**WHAT THE EXERCISE ASKS**
Each line that includes "metro" must be copied from the records.

*** Block opens ***

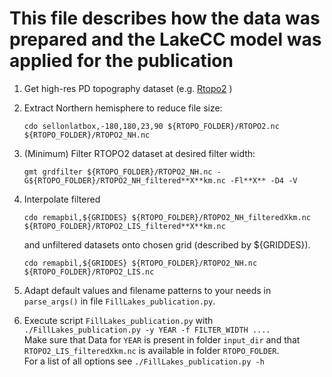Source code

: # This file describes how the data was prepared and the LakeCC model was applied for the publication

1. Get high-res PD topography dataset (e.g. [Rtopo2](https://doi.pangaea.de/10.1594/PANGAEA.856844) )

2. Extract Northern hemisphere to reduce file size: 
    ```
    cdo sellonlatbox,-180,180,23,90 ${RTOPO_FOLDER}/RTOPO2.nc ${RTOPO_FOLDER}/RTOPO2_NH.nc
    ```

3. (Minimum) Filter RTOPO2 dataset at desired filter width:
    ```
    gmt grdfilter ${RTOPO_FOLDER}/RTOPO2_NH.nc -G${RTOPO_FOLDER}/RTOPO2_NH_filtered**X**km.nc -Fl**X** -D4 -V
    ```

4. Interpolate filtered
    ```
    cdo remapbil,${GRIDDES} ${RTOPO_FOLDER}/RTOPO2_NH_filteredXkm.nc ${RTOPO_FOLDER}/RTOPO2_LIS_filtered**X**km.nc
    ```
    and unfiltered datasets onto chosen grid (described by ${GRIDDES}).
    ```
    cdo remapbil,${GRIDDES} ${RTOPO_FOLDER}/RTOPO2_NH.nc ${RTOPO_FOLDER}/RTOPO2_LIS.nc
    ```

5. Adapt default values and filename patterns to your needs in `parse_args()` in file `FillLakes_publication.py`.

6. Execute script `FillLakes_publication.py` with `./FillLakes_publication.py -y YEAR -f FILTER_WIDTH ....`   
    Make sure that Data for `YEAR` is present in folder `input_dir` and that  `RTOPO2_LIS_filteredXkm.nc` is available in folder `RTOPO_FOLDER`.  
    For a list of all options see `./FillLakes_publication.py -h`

*** Block closes ***
*** Block opens ***

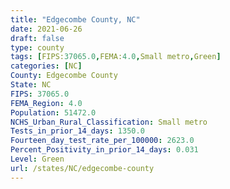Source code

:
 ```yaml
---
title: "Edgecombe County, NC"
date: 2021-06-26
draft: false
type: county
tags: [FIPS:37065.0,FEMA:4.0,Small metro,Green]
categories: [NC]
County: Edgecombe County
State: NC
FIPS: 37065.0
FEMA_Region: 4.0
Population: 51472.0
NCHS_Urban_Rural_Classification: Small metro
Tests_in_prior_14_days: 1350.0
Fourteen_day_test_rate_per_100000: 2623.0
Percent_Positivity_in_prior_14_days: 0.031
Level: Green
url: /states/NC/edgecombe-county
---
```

*** Block closes ***

**RESULT**
tags: [FIPS:37065.0,FEMA:4.0,Small metro,Green]
NCHS_Urban_Rural_Classification: Small metro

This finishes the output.